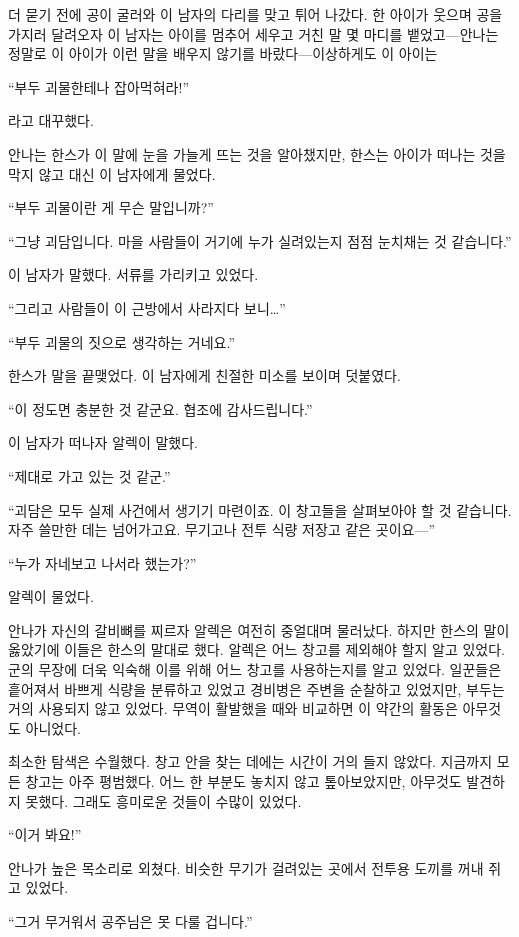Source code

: 더 묻기 전에 공이 굴러와 이 남자의 다리를 맞고 튀어 나갔다. 한 아이가 웃으며 공을 가지러 달려오자 이 남자는 아이를 멈추어 세우고 거친 말 몇 마디를 뱉었고—안나는 정말로 이 아이가 이런 말을 배우지 않기를 바랐다—이상하게도 이 아이는

``부두 괴물한테나 잡아먹혀라!''

라고 대꾸했다.

안나는 한스가 이 말에 눈을 가늘게 뜨는 것을 알아챘지만, 한스는 아이가 떠나는 것을 막지 않고 대신 이 남자에게 물었다.

``부두 괴물이란 게 무슨 말입니까?''

``그냥 괴담입니다. 마을 사람들이 거기에 누가 실려있는지 점점 눈치채는 것 같습니다.''

이 남자가 말했다. 서류를 가리키고 있었다.

``그리고 사람들이 이 근방에서 사라지다 보니\ldots''

``부두 괴물의 짓으로 생각하는 거네요.''

한스가 말을 끝맺었다. 이 남자에게 친절한 미소를 보이며 덧붙였다.

``이 정도면 충분한 것 같군요. 협조에 감사드립니다.''

이 남자가 떠나자 알렉이 말했다.

``제대로 가고 있는 것 같군.''

``괴담은 모두 실제 사건에서 생기기 마련이죠. 이 창고들을 살펴보아야 할 것 같습니다. 자주 쓸만한 데는 넘어가고요. 무기고나 전투 식량 저장고 같은 곳이요—''

``누가 자네보고 나서라 했는가?''

알렉이 물었다.

안나가 자신의 갈비뼈를 찌르자 알렉은 여전히 중얼대며 물러났다. 하지만 한스의 말이 옳았기에 이들은 한스의 말대로 했다. 알렉은 어느 창고를 제외해야 할지 알고 있었다. 군의 무장에 더욱 익숙해 이를 위해 어느 창고를 사용하는지를 알고 있었다. 일꾼들은 흩어져서 바쁘게 식량을 분류하고 있었고 경비병은 주변을 순찰하고 있었지만, 부두는 거의 사용되지 않고 있었다. 무역이 활발했을 때와 비교하면 이 약간의 활동은 아무것도 아니었다.

최소한 탐색은 수월했다. 창고 안을 찾는 데에는 시간이 거의 들지 않았다. 지금까지 모든 창고는 아주 평범했다. 어느 한 부분도 놓치지 않고 톺아보았지만, 아무것도 발견하지 못했다. 그래도 흥미로운 것들이 수많이 있었다.

``이거 봐요!''

안나가 높은 목소리로 외쳤다. 비슷한 무기가 걸려있는 곳에서 전투용 도끼를 꺼내 쥐고 있었다.

``그거 무거워서 공주님은 못 다룰 겁니다.''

WHAT IS REQUIRED:
Where does the word "아무것도" appear in the records? Copy every line that holds it.

RESULT:
안나가 자신의 갈비뼈를 찌르자 알렉은 여전히 중얼대며 물러났다. 하지만 한스의 말이 옳았기에 이들은 한스의 말대로 했다. 알렉은 어느 창고를 제외해야 할지 알고 있었다. 군의 무장에 더욱 익숙해 이를 위해 어느 창고를 사용하는지를 알고 있었다. 일꾼들은 흩어져서 바쁘게 식량을 분류하고 있었고 경비병은 주변을 순찰하고 있었지만, 부두는 거의 사용되지 않고 있었다. 무역이 활발했을 때와 비교하면 이 약간의 활동은 아무것도 아니었다.
최소한 탐색은 수월했다. 창고 안을 찾는 데에는 시간이 거의 들지 않았다. 지금까지 모든 창고는 아주 평범했다. 어느 한 부분도 놓치지 않고 톺아보았지만, 아무것도 발견하지 못했다. 그래도 흥미로운 것들이 수많이 있었다.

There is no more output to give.